Séduire, s'embrasser, rire, danser... En Iran, ces actes ordinaires sont devenus des gestes de résistance. Au travers de photographies exclusives, Sarah Doraghi illustre avec tendresse, humour et poésie le courage et la force des Iraniennes et des Iraniens. 

La plupart des photos ont été prises avec un Iphone. Elles racontent des histoires de vie, de quotidien, de lutte. Depuis la mort de Mahsa Amini, la colère des femmes pour leur liberté s'exprime au fil des mois et des réseaux sociaux. Les victimes aussi.

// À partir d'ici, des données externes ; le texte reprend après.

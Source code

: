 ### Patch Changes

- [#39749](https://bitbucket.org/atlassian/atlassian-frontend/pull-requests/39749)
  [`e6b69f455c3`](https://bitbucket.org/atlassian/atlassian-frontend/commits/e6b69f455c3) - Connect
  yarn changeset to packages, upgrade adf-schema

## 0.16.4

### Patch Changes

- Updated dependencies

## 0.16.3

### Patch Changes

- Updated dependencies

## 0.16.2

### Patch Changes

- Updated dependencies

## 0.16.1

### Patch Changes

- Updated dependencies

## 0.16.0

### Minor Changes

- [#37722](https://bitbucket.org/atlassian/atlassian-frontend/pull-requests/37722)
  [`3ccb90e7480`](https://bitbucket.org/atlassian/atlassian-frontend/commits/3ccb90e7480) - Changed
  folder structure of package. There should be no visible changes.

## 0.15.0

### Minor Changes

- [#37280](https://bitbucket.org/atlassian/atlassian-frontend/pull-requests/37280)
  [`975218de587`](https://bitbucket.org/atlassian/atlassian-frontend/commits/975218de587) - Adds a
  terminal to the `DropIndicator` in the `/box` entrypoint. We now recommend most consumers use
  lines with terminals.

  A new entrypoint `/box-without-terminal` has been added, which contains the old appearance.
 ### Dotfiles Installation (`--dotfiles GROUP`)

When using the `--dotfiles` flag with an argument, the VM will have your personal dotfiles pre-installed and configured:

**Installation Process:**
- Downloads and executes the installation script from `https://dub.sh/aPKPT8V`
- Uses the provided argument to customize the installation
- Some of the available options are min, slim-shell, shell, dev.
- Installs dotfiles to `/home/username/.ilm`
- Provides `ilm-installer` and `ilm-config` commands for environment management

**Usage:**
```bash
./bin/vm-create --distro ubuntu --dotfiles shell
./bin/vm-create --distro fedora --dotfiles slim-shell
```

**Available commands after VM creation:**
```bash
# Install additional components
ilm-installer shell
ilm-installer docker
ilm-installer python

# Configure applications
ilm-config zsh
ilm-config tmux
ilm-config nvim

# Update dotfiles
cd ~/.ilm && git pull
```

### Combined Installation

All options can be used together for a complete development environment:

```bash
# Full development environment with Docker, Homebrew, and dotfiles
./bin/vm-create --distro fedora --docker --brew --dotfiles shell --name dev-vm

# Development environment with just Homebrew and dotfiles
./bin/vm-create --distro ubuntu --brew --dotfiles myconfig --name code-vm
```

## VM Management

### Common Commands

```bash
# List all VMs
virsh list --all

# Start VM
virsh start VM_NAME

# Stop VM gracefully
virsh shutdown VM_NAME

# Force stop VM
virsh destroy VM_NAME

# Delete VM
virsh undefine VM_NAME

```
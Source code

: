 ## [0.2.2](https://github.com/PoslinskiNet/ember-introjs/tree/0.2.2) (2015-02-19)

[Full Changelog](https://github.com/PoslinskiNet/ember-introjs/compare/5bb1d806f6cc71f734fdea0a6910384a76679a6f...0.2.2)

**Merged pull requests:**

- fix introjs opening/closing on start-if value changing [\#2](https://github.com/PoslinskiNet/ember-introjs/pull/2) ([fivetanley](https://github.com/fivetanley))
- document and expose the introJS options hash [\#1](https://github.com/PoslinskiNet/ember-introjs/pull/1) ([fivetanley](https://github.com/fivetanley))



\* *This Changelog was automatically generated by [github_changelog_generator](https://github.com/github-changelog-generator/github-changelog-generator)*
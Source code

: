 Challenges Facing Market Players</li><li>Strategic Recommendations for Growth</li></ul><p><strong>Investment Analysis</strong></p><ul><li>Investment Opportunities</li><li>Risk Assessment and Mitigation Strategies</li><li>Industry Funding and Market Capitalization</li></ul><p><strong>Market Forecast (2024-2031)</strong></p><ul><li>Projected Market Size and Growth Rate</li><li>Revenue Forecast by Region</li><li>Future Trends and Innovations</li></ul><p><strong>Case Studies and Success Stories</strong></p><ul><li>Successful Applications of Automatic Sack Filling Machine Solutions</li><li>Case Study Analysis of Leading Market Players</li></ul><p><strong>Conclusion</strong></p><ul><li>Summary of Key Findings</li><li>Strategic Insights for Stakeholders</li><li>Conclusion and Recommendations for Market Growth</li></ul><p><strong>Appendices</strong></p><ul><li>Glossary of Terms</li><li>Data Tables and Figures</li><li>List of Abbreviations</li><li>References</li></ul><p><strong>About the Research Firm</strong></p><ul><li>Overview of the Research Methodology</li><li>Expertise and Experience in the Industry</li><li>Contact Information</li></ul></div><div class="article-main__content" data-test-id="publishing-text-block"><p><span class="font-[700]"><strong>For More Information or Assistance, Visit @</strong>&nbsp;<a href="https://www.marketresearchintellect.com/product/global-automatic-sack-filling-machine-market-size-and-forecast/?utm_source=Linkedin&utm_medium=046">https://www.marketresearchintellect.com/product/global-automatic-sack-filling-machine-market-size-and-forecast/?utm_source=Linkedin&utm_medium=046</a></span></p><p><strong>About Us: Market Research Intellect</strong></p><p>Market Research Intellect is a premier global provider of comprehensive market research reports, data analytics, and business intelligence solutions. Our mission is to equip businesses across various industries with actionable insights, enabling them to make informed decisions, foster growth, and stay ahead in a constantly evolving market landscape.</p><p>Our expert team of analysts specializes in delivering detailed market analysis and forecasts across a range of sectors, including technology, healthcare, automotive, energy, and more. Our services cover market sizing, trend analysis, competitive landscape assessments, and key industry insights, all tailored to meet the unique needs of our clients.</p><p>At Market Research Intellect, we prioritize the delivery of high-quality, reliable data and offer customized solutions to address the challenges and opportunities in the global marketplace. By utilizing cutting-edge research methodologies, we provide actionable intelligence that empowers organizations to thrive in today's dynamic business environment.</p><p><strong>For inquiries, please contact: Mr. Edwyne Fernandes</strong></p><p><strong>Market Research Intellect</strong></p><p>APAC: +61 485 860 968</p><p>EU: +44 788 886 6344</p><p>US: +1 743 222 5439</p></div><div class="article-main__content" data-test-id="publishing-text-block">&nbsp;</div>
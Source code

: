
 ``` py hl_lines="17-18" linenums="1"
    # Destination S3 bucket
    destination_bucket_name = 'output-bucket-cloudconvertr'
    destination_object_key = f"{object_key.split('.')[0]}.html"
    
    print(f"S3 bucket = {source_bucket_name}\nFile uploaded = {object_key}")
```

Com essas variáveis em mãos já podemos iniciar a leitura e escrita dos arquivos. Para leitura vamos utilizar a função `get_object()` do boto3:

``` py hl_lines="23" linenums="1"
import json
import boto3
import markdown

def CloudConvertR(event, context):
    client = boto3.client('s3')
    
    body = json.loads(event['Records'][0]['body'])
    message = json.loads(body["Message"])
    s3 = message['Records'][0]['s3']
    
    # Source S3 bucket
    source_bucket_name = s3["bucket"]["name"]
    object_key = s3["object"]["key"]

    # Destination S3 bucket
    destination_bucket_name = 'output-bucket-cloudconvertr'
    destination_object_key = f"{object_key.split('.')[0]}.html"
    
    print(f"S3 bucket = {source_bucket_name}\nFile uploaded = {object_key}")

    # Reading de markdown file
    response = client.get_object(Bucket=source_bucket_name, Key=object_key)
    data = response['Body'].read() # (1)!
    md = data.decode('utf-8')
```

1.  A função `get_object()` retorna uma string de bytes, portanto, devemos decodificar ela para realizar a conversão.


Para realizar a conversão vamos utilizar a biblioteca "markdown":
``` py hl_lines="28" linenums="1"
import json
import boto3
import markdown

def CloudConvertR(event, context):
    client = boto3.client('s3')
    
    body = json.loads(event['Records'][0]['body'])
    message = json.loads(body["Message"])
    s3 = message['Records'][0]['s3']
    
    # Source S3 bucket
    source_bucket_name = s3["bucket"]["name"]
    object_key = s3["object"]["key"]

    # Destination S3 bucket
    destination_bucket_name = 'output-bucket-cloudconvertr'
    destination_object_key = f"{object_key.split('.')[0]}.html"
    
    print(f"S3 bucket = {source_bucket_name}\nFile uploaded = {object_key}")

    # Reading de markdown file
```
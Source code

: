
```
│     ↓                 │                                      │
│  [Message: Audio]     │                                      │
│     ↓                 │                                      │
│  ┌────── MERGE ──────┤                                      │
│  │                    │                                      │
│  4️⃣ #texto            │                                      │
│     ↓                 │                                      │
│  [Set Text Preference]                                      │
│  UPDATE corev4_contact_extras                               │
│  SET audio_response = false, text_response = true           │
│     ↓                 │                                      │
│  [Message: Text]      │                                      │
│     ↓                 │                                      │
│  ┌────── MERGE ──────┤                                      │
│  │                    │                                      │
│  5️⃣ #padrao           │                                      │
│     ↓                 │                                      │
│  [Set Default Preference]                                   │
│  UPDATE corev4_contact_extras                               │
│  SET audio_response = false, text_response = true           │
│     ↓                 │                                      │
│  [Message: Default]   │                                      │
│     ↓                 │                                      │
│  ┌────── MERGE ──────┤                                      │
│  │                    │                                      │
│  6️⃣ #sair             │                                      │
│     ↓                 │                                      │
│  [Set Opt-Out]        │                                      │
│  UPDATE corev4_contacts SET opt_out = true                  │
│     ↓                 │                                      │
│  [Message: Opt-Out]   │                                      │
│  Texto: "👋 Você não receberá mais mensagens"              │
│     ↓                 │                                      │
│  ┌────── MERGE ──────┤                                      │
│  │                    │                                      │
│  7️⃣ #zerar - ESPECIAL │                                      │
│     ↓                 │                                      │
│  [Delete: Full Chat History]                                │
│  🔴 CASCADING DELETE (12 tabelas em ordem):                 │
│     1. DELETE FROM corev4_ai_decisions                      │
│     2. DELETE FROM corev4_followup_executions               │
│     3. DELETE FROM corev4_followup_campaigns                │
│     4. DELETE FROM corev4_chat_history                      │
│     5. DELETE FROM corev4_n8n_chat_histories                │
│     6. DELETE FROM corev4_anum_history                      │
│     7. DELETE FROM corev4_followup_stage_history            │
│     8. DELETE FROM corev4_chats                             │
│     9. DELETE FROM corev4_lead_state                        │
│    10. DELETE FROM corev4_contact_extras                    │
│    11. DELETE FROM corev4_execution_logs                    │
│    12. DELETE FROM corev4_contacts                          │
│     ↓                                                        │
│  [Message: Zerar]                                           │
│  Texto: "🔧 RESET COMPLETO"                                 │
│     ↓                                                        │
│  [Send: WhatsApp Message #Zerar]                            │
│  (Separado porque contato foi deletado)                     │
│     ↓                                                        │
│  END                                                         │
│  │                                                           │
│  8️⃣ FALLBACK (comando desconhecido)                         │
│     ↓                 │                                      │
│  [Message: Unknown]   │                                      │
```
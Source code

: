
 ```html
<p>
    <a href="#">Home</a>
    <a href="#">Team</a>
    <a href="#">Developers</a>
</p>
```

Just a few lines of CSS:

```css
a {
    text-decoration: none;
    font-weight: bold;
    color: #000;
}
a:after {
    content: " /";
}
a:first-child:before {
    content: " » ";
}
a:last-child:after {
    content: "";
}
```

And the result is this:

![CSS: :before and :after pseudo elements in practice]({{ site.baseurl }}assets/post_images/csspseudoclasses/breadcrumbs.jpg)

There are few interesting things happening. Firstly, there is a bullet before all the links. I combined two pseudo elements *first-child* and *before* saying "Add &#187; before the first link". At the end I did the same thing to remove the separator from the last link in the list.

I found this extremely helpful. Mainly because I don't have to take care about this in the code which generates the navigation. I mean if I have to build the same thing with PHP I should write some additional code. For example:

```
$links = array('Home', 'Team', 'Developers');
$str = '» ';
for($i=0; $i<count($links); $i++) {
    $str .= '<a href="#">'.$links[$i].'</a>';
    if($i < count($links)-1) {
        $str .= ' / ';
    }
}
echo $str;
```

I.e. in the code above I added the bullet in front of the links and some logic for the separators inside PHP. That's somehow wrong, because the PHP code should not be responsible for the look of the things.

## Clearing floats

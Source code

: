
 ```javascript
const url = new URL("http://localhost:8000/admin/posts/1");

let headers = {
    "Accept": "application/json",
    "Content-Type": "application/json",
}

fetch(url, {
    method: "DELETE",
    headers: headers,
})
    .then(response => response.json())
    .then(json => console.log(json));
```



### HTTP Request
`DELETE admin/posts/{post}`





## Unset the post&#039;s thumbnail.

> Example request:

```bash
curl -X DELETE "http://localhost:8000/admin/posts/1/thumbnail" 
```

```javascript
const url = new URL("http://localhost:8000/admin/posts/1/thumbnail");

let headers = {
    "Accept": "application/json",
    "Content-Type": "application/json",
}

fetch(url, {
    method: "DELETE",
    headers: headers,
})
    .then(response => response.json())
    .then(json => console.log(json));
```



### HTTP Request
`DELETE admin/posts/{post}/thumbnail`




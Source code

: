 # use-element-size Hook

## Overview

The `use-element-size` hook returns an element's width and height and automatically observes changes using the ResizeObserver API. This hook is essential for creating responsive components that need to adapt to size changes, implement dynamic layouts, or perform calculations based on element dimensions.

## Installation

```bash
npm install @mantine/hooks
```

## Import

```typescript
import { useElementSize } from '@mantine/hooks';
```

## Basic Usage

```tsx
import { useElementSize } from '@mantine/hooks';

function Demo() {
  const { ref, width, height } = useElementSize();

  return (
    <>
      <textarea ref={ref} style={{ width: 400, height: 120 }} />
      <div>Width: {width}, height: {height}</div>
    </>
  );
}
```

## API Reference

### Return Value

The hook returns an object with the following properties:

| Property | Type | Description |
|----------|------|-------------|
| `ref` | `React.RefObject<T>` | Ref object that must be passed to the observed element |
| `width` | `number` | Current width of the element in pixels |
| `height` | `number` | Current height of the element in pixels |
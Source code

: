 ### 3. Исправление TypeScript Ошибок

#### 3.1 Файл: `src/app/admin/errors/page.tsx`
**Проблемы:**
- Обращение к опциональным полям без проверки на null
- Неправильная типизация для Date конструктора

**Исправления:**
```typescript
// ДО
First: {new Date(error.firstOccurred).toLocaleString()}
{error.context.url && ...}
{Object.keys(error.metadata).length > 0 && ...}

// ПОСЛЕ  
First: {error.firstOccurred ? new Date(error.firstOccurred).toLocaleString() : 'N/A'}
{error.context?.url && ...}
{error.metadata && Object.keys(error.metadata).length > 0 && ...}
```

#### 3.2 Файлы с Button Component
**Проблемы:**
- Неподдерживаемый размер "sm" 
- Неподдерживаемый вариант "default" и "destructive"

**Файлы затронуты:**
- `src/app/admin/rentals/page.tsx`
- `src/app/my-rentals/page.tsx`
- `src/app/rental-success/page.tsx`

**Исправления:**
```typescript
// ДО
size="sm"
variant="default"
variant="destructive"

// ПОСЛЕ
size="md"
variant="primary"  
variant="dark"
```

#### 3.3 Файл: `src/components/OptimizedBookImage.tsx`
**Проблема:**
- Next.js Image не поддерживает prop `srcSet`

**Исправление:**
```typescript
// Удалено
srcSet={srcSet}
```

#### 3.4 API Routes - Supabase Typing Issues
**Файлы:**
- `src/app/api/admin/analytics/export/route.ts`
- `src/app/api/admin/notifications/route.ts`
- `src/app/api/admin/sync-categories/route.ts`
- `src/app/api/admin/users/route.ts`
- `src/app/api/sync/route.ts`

Nombreuses et nombreux sont celles et ceux qui ont osé braver et s'opposer au régime publiquement et qui aujourd'hui peuplent les prisons, notamment celle d'Evin à Téhéran, où est détenue la Prix Nobel de la Paix Narges Mohammadi. Malgré les risques, le mouvement ne faiblit pas même s'il disparait ou réapparait au gré des évènements qui animent l'actualité du monde. 

Au jour le jour, les familles contournent les interdits, simplement, symboliquement, pour continuer à dire leur liberté. C'est ce que raconte le livre de la journaliste franco-iranienne, qui a dû fuir à l'âge de 9 ans, la guerre et la révolution iranienne en 1983.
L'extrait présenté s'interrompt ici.